石瑛:南下時是1萬6千人,現在1萬7千人。

劉亞樓:這不都是俘虜嗎?

黑土地上最能打的王牌師,此刻簡直就是個“解放師”了!

《遼東三縱隊的訴苦教育情況專題綜合報告》中,有這樣一段:

據七師一九四七年十月冬季攻勢前統計,全師九千五百六十八人中就有解放戰士三千二百五十四人,占全師總人數的百分之三十四,到遼沈戰役結束時,一般連隊解放成份都占百分之五十四左右,有的連隊甚至達到百分之六十。許多解放戰士已經成了戰鬥骨幹,有些還入了黨,當了幹部。……通過訴苦,杷蔣介石軍隊的士兵,變成為蔣介石自己的“掘墓人”,使蔣介石不但在作戰物資和武器裝備上,而且在人力上也成了我軍的“運輸大隊長”。⑹富於歷史主動性的共產黨人,以最便捷,最實際的方式,把蔣介石的士兵一批批變成他的掘墓人時,蔣介石只能在那兒漫無邊際地開著“耕者有其田”的空頭支票,咒罵“共產黨是不要國家民族的,共產黨是蘇俄的第五縱隊,共產黨人不要歷史,不要文化,不孝父母,共產公妻”⑺。

賠了老本的“二道販子”蔣介石,最終是不敢把底牌亮給人民的。

聲淚俱下地控訴一番,再千好萬好地歌贊一通(若配之以野菜糠皮之類“億苦飯”,效果更佳),“階級感情”和“階級鬥爭”的熱力就火山般噴發了。這在建國後的“階級鬥爭”中是屢見不鮮的。

當疾風暴雨的階級鬥爭成為歷史,和平到來之時,就應該用科學文化去打動人們的心,向更高層次的解放進軍了。可惜,歷史又一次被愚昧和貧困魘住了,於是,這種曾使人們從蒙昧中獲得了最初的,也是最原始的自我解放的訴苦運動,就在“一抓就靈”,愈演愈烈的階級鬥爭和自相殘殺中,歷史地走向反面了。

政治元帥

陳世勛老人說,微山湖西“肅托”時,抓的抓,殺的殺,提心吊瞻,人人自危,拷打的爹呀媽呀的,受不了誰知道會胡亂說出誰呀?

就在這時,羅榮桓坐條小船趕到湖西。

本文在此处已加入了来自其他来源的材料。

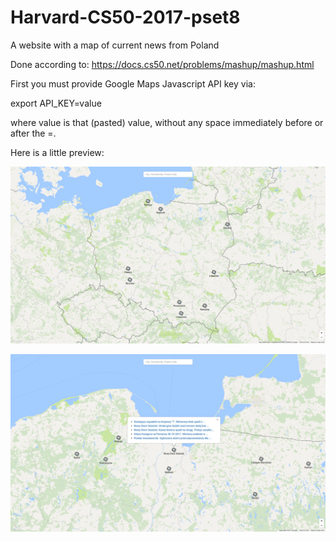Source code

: # Harvard-CS50-2017-pset8
A website with a map of current news from Poland

Done according to: https://docs.cs50.net/problems/mashup/mashup.html

First you must provide Google Maps Javascript API key via:

export API_KEY=value

where value is that (pasted) value, without any space immediately before or after the =.
  
Here is a little preview:

![Alt text](mashup-poland-preview-map.png?raw=true "map of Poland")

![Alt text](mashup-poland-preview-articles.png?raw=true "articles on map")

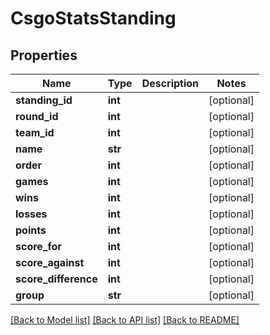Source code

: # CsgoStatsStanding

## Properties
Name | Type | Description | Notes
------------ | ------------- | ------------- | -------------
**standing_id** | **int** |  | [optional] 
**round_id** | **int** |  | [optional] 
**team_id** | **int** |  | [optional] 
**name** | **str** |  | [optional] 
**order** | **int** |  | [optional] 
**games** | **int** |  | [optional] 
**wins** | **int** |  | [optional] 
**losses** | **int** |  | [optional] 
**points** | **int** |  | [optional] 
**score_for** | **int** |  | [optional] 
**score_against** | **int** |  | [optional] 
**score_difference** | **int** |  | [optional] 
**group** | **str** |  | [optional] 

[[Back to Model list]](../README.md#documentation-for-models) [[Back to API list]](../README.md#documentation-for-api-endpoints) [[Back to README]](../README.md)

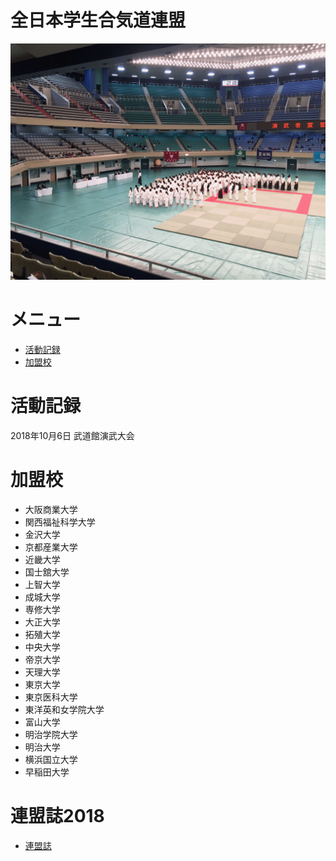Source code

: # 全日本学生合気道連盟
![renmei_photo](renmei.png)

# メニュー
- [活動記録](index.md#activity)
- [加盟校](index.md#university)

<a name='actitvity'> </a>
# 活動記録
2018年10月6日 武道館演武大会

<a name='university'> </a>
# 加盟校
- 大阪商業大学
- 関西福祉科学大学
- 金沢大学
- 京都産業大学
- 近畿大学
- 国士舘大学
- 上智大学
- 成城大学
- 専修大学
- 大正大学
- 拓殖大学
- 中央大学
- 帝京大学
- 天理大学
- 東京大学
- 東京医科大学
- 東洋英和女学院大学
- 富山大学
- 明治学院大学
- 明治大学
- 横浜国立大学
- 早稲田大学

# 連盟誌2018
- [連盟誌](renmeishi2018.pdf)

“放了。”一句話,全解放了。

在十大元帥中,羅榮桓即沒有賀龍“兩把菜刀鬧革命”的傳奇故事,也不像陳毅那樣火烈生動,興之所至,出口成章。在青島大學攻讀過土木工程的大學生,若不是那副眼鏡在土八路中有點突出,很難看出和常人有甚麽兩樣。

於保之老人在山東給羅榮桓當遇警衛員,老人說,下邊部隊一些領導,有事沒事,有機會都愛去羅帥那兒坐坐。在外面站崗,看他們嘮得像親兄弟似的。有時仗沒打好,或是出甚麽問題,被羅帥找來了。羅帥批評人可厲害了,一點不講情面。來時哭喪著臉,沒精打彩的,走時一個個都心情舒暢,像換了個人似的。也不知怎麽談的,反正羅帥就有這本事。